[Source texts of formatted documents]

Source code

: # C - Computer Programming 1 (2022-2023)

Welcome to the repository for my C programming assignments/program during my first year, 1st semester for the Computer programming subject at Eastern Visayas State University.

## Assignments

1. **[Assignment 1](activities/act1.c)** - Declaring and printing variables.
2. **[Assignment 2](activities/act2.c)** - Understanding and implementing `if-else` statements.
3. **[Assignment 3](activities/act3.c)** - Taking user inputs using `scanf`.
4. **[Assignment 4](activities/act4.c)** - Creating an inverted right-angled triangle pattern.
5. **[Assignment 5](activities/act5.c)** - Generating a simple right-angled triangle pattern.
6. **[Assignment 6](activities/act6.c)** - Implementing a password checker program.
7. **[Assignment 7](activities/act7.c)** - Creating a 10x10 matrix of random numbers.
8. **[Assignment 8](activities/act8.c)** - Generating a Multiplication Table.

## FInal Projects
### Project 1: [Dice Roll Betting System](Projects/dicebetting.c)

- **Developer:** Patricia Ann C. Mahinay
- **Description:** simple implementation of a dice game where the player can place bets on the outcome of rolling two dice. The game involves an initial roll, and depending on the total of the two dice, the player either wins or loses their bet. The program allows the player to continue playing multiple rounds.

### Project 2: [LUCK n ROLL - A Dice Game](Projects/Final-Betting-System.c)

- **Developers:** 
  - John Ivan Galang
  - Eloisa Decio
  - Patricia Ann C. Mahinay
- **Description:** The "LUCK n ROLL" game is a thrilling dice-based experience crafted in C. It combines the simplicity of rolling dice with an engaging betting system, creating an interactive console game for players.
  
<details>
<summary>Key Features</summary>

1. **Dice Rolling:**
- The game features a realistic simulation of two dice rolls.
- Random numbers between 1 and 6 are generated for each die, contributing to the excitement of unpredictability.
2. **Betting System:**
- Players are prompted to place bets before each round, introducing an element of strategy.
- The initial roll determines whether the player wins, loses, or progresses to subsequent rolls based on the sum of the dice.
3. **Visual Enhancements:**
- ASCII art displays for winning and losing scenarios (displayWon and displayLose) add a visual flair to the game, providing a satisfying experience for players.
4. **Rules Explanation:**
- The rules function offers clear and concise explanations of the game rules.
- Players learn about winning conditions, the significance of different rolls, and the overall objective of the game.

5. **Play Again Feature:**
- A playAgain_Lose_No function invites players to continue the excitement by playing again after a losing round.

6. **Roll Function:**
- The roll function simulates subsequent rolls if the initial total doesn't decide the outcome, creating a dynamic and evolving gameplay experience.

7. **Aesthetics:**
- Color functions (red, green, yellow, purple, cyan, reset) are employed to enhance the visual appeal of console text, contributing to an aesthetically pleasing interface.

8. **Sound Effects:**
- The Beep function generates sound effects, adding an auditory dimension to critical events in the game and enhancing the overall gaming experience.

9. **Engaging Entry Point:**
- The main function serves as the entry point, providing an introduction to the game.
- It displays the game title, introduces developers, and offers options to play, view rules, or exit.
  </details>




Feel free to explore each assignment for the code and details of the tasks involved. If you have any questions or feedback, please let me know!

▶ [What is expected]:
Reproduce every record, matching each line exactly.

▶ [Problem solution]:
Source code

: # C - Computer Programming 1 (2022-2023)

Welcome to the repository for my C programming assignments/program during my first year, 1st semester for the Computer programming subject at Eastern Visayas State University.

## Assignments

1. **[Assignment 1](activities/act1.c)** - Declaring and printing variables.
2. **[Assignment 2](activities/act2.c)** - Understanding and implementing `if-else` statements.
3. **[Assignment 3](activities/act3.c)** - Taking user inputs using `scanf`.
4. **[Assignment 4](activities/act4.c)** - Creating an inverted right-angled triangle pattern.
5. **[Assignment 5](activities/act5.c)** - Generating a simple right-angled triangle pattern.
6. **[Assignment 6](activities/act6.c)** - Implementing a password checker program.
7. **[Assignment 7](activities/act7.c)** - Creating a 10x10 matrix of random numbers.
8. **[Assignment 8](activities/act8.c)** - Generating a Multiplication Table.

## FInal Projects
### Project 1: [Dice Roll Betting System](Projects/dicebetting.c)

- **Developer:** Patricia Ann C. Mahinay
- **Description:** simple implementation of a dice game where the player can place bets on the outcome of rolling two dice. The game involves an initial roll, and depending on the total of the two dice, the player either wins or loses their bet. The program allows the player to continue playing multiple rounds.

### Project 2: [LUCK n ROLL - A Dice Game](Projects/Final-Betting-System.c)

- **Developers:** 
  - John Ivan Galang
  - Eloisa Decio
  - Patricia Ann C. Mahinay
- **Description:** The "LUCK n ROLL" game is a thrilling dice-based experience crafted in C. It combines the simplicity of rolling dice with an engaging betting system, creating an interactive console game for players.
  
<details>
<summary>Key Features</summary>

1. **Dice Rolling:**
- The game features a realistic simulation of two dice rolls.
- Random numbers between 1 and 6 are generated for each die, contributing to the excitement of unpredictability.
2. **Betting System:**
- Players are prompted to place bets before each round, introducing an element of strategy.
- The initial roll determines whether the player wins, loses, or progresses to subsequent rolls based on the sum of the dice.
3. **Visual Enhancements:**
- ASCII art displays for winning and losing scenarios (displayWon and displayLose) add a visual flair to the game, providing a satisfying experience for players.
4. **Rules Explanation:**
- The rules function offers clear and concise explanations of the game rules.
- Players learn about winning conditions, the significance of different rolls, and the overall objective of the game.

5. **Play Again Feature:**
- A playAgain_Lose_No function invites players to continue the excitement by playing again after a losing round.

6. **Roll Function:**
- The roll function simulates subsequent rolls if the initial total doesn't decide the outcome, creating a dynamic and evolving gameplay experience.

7. **Aesthetics:**
- Color functions (red, green, yellow, purple, cyan, reset) are employed to enhance the visual appeal of console text, contributing to an aesthetically pleasing interface.

8. **Sound Effects:**
- The Beep function generates sound effects, adding an auditory dimension to critical events in the game and enhancing the overall gaming experience.

9. **Engaging Entry Point:**
- The main function serves as the entry point, providing an introduction to the game.
- It displays the game title, introduces developers, and offers options to play, view rules, or exit.
  </details>




Feel free to explore each assignment for the code and details of the tasks involved. If you have any questions or feedback, please let me know!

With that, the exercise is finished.